Millar told SEARCHLIGHT last Friday that the pain he feels from the devastation brought about by La Soufriere, is the same pain the other farmers are enduring.
“All of my arrowroot, plantain, and tomatoes were destroyed by the ash which was denser that what places like Georgetown and other parts of the island further south got,” Millar said. “I did not plan to evacuate for I had already moved the important things out of the house, for where I am living in the mountain is easy for persons to access the house.”
He went to stay at Fairhall, but insisted “I did not plan to move. I always said that I am not going to move.”
He pointed out that leading up to Thursday April 8, 2021, there were no visible signs from the volcano. That Friday morning he said he and two of his workers were tending to the tomato plants when they “heard a noise like thunder. When I looked up I saw like it was the mountain coming towards us in the sky. We jumped in the jeep and drove towards the house.”
He received a call from a friend who informed him that La Soufriere had erupted. “We got to the house and were packing the rest of the stuff we wanted, and while we were doing that, stones began to fall from the sky, and the place got dark. I drove and hustle to get across the Rabacca.”
On Saturday morning two of his workmen journeyed back, but were only able to get as far as Overland, where another eruption caught them, forcing the duo to change course and head back to Fairhall.
“It took me about two weeks to come back, but I use to send my driver and other workers to check on the house,” added Millar. “One of my workers insisted he was not going anywhere. He stayed downstairs, and I left the keys to upstairs with him so he was able to have access to food and water.”
Millar and his workers had filled a number of plastic barrels and buckets with drinking water, and stored food in the days leading up to the first eruption.
He lost about four sows due to the ash, and persons stole about 15 pigs, each costing around EC$200.00 to EC$250.00. He said the theft took place “when the volcano began to simmer down, and I was able to catch a number of the goats. I did not lose much, just about two goats and two sheep.”
He spoke of the many animals farmers lost due to attacks by scavenging dogs whose only source of food during the eruptions were domestic animals.
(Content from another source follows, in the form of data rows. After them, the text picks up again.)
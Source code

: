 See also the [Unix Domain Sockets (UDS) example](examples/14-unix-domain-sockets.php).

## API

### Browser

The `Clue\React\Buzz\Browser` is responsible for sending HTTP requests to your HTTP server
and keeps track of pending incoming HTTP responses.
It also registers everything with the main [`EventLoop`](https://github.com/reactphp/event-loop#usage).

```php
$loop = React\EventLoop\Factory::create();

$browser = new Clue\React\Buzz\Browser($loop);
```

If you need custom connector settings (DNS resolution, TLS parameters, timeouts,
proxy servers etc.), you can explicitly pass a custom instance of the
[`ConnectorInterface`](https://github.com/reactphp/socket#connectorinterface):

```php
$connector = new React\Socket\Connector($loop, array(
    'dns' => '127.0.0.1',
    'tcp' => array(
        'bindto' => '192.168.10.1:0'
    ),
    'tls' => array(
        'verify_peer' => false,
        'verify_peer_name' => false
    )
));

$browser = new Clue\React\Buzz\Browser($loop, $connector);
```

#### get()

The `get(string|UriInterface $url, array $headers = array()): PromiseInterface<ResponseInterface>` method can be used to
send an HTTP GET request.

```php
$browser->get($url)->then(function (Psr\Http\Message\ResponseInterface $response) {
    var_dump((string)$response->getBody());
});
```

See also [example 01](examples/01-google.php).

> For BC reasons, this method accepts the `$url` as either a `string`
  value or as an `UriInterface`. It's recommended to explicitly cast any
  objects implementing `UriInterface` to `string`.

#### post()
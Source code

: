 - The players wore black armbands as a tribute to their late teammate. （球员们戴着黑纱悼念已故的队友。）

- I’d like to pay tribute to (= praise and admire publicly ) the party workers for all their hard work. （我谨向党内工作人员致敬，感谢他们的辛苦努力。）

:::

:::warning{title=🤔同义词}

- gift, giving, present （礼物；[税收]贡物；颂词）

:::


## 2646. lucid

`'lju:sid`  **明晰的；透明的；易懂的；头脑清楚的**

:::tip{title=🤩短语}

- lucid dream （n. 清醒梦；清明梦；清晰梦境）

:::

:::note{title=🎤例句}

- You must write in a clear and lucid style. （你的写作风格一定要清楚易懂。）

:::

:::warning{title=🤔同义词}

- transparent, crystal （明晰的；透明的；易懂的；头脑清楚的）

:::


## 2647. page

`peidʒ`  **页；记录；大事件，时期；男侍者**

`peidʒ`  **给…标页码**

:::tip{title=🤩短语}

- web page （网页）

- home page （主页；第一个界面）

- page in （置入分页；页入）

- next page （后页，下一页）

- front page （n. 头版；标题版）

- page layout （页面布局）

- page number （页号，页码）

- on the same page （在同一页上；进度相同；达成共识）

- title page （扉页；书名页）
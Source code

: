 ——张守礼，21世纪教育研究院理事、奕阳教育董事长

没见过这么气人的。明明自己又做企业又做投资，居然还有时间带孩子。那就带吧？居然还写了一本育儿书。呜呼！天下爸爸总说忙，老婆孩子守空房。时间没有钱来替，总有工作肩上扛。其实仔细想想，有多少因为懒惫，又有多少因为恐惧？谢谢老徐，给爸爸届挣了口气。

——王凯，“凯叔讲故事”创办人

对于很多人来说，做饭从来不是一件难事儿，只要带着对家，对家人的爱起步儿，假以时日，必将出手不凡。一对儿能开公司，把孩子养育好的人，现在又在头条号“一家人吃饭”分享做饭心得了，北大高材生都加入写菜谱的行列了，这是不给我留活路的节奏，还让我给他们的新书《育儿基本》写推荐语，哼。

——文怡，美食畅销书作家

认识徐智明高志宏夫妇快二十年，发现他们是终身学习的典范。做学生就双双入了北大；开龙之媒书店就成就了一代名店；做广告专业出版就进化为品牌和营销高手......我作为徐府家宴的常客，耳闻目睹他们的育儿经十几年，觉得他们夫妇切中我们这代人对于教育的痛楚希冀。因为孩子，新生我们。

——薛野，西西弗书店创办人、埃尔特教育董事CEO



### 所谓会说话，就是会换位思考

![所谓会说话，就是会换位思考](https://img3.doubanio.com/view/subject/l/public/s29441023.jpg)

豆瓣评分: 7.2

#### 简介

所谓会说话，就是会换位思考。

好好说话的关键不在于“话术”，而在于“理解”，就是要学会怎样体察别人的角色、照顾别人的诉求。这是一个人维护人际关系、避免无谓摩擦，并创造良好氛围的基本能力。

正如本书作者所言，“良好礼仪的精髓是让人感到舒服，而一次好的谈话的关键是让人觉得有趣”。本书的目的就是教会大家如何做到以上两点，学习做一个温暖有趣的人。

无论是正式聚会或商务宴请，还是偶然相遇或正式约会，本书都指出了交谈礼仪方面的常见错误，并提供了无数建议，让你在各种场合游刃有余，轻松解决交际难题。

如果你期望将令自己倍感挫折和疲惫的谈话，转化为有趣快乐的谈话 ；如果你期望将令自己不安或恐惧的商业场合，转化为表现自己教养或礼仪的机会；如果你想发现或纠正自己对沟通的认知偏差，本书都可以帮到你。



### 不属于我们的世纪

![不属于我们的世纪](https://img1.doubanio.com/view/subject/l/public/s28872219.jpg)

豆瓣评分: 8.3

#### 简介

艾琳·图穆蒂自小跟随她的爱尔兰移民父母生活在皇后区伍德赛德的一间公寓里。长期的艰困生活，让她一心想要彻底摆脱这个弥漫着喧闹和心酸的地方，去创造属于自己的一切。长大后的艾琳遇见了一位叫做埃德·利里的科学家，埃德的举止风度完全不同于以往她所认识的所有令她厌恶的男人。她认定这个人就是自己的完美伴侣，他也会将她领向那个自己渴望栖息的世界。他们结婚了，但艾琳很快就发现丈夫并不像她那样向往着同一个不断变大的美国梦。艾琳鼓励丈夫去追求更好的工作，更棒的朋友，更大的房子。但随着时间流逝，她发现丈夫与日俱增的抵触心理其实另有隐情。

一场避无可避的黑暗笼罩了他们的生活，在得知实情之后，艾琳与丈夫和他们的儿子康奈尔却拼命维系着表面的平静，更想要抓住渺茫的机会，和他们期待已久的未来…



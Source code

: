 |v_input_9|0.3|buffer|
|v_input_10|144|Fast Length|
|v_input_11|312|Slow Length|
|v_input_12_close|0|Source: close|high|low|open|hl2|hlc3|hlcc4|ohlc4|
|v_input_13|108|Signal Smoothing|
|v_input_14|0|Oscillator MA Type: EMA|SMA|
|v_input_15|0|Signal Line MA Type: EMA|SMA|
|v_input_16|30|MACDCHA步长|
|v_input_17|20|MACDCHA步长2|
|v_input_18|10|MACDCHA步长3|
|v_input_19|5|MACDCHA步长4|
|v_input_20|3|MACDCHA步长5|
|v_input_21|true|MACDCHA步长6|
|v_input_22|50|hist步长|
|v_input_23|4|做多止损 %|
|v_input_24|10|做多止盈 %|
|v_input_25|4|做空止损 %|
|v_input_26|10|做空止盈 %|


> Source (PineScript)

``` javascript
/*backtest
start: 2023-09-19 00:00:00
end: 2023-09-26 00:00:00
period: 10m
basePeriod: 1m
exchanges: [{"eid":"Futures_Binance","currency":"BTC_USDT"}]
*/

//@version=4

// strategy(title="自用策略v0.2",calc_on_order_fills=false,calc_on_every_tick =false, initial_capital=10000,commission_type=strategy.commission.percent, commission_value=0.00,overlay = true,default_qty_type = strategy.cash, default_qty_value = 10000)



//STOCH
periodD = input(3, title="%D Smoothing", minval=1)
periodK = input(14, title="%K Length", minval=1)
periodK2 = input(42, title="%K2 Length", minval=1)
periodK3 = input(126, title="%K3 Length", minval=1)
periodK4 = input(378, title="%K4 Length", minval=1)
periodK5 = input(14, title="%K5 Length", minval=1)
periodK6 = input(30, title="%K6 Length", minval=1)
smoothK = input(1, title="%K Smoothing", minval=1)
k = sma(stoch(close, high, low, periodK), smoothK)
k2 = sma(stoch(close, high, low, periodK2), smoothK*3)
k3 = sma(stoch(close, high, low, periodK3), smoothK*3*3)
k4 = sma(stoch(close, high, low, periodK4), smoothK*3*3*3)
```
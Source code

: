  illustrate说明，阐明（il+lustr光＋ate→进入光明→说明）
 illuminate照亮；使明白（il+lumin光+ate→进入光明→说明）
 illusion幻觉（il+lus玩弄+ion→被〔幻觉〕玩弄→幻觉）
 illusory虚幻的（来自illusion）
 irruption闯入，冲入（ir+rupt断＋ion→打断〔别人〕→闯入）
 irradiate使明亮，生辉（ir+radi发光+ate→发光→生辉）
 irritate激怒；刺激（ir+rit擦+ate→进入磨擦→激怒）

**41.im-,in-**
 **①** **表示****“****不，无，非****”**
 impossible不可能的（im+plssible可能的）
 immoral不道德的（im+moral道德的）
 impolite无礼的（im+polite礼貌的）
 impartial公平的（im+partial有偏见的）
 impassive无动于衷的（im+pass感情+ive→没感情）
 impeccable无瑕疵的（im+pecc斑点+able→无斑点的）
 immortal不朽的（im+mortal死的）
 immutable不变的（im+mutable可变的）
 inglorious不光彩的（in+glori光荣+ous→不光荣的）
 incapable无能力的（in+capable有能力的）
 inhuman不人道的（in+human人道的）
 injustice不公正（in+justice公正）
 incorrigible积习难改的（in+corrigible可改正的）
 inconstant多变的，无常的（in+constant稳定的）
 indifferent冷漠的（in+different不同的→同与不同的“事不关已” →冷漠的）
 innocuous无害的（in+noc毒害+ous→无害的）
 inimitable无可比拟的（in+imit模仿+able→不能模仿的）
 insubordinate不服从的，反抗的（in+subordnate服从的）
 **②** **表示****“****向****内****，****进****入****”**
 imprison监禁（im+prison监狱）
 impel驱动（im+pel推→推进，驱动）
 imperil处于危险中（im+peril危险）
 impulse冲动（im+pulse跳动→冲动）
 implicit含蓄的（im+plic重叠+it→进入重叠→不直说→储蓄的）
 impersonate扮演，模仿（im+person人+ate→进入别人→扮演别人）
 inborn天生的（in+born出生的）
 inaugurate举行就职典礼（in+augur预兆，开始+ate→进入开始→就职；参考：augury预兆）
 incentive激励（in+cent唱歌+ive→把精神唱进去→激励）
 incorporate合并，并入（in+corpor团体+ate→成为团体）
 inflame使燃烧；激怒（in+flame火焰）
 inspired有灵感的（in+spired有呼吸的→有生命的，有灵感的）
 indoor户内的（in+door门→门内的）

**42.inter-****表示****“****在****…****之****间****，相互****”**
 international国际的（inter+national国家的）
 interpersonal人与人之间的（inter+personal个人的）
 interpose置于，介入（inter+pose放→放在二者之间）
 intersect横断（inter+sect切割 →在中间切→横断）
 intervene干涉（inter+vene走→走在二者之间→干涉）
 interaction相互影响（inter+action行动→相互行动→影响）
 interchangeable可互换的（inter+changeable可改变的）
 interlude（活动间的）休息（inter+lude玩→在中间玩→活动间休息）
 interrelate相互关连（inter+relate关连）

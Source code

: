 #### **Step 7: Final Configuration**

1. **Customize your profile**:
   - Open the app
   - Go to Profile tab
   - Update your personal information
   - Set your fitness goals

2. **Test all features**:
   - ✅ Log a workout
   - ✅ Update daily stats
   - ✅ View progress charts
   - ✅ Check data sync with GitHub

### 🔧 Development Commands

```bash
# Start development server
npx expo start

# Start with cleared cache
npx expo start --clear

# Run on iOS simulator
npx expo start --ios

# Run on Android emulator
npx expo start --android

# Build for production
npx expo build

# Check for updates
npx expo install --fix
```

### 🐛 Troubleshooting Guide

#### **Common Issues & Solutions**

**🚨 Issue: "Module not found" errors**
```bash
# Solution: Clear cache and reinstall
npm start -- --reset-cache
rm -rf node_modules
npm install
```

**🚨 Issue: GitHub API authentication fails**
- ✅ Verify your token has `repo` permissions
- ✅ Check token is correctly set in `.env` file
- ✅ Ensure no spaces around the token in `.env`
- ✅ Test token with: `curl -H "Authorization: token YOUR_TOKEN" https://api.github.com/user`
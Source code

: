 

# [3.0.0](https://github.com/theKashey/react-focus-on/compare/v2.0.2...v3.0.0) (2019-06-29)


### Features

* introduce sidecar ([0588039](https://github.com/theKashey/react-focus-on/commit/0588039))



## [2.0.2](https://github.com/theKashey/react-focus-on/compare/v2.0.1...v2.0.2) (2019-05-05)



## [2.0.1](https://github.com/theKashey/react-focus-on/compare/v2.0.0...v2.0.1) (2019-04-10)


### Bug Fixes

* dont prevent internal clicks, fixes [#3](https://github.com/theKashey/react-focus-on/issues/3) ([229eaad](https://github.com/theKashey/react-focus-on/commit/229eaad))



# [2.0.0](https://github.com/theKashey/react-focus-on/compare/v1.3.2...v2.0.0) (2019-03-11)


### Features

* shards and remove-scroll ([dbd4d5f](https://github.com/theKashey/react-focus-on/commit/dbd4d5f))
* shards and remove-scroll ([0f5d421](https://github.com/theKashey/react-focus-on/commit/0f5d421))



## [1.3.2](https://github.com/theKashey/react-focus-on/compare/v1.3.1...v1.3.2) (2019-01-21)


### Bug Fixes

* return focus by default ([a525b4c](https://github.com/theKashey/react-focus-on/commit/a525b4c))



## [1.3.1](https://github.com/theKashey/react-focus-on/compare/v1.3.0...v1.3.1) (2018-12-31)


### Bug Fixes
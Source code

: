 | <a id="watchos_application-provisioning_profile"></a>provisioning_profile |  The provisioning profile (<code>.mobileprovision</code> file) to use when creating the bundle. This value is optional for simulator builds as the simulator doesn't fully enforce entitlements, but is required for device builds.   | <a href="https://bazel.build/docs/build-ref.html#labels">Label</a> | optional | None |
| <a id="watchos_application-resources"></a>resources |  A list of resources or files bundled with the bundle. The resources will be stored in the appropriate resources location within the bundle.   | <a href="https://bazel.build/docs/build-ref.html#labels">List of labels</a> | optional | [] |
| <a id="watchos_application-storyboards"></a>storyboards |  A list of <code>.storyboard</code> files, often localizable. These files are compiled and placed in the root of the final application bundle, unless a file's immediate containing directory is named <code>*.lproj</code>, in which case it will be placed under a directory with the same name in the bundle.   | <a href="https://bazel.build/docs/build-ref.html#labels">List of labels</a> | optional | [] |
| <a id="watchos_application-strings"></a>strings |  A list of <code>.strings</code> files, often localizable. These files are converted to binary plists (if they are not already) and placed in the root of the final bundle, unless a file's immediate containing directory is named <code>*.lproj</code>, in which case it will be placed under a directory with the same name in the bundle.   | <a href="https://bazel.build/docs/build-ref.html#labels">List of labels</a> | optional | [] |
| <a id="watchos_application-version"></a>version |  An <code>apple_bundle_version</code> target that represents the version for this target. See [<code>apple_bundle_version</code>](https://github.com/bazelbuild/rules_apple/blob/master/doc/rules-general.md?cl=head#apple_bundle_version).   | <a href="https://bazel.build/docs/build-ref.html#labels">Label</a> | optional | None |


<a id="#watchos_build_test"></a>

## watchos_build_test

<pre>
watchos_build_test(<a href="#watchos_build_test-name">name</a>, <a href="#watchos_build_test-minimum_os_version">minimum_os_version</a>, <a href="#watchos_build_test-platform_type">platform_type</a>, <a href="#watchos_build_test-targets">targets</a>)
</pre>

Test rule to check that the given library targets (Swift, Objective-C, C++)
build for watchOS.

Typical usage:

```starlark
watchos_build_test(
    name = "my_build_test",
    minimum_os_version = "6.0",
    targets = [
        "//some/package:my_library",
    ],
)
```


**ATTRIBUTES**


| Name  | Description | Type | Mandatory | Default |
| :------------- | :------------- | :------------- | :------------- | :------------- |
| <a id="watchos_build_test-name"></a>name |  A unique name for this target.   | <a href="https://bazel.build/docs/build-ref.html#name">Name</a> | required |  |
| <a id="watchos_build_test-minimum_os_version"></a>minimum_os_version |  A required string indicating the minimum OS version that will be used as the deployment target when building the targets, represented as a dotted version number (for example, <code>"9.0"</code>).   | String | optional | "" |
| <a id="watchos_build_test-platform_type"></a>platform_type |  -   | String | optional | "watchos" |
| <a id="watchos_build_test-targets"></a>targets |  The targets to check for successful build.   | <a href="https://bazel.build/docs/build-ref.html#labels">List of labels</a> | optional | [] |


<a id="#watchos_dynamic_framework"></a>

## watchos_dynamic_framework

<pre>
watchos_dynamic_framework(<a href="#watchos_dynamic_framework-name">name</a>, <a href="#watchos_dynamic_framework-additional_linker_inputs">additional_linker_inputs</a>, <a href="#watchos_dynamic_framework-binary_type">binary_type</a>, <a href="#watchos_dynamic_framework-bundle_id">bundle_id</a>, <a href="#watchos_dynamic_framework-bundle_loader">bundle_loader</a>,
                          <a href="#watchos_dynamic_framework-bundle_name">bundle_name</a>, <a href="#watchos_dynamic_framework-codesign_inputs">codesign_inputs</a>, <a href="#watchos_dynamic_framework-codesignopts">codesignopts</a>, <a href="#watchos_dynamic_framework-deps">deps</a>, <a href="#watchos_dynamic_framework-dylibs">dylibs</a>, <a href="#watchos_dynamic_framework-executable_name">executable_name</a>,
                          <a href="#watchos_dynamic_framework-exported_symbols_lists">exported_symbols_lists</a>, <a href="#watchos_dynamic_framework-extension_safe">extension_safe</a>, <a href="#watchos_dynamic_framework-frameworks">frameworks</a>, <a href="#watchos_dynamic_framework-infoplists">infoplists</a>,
But it was his fields which suffered the most devastation. All of the plantain, arrowroot his main crop, and tomatoes were wiped out; which in dollar value would be about EC$150,000.00. Although the farms are beginning to be rehabilitated, Millar feels all of the farmers like himself are faced with many difficulties in getting their farms back to normal.
“The ash is very thick on the ground, and we do not have the equipment to plow the land which is the best thing to do. Because what we have been encountering is that the heavy rainfall mixed with the ash is causing even more destruction to the land,” the farmer said.
“When Elsa hit, it did more damage to some of the work we had [done]. The water left huge gullies, the wind took the roof of the pig pen and left it way up the mountain, and it was just more destruction.”
The roof to the pigpen was found about a halfmile away. The surface of Millar’s farm was scarred with deep gullies left by the flowing water, and the access road to his farm has been left impassable by the heavy rains.
“However, Elsa did not impact me much except for the roof of the pigpen and my house and the water which did damage to the road on the farm. It was the volcano which did all of the damage to crops and left a huge amount of ash,” Millar told SEARCHLIGHT.
Adding to his loss is the threat to his health. Millar said he has contracted a skin infection as a result of exposure to the ash, which has forced a delay to his return and he has not been able to get all of the ash cleaned from his yard, which has forced him to delay returning to live full-time at the house in Waterloo.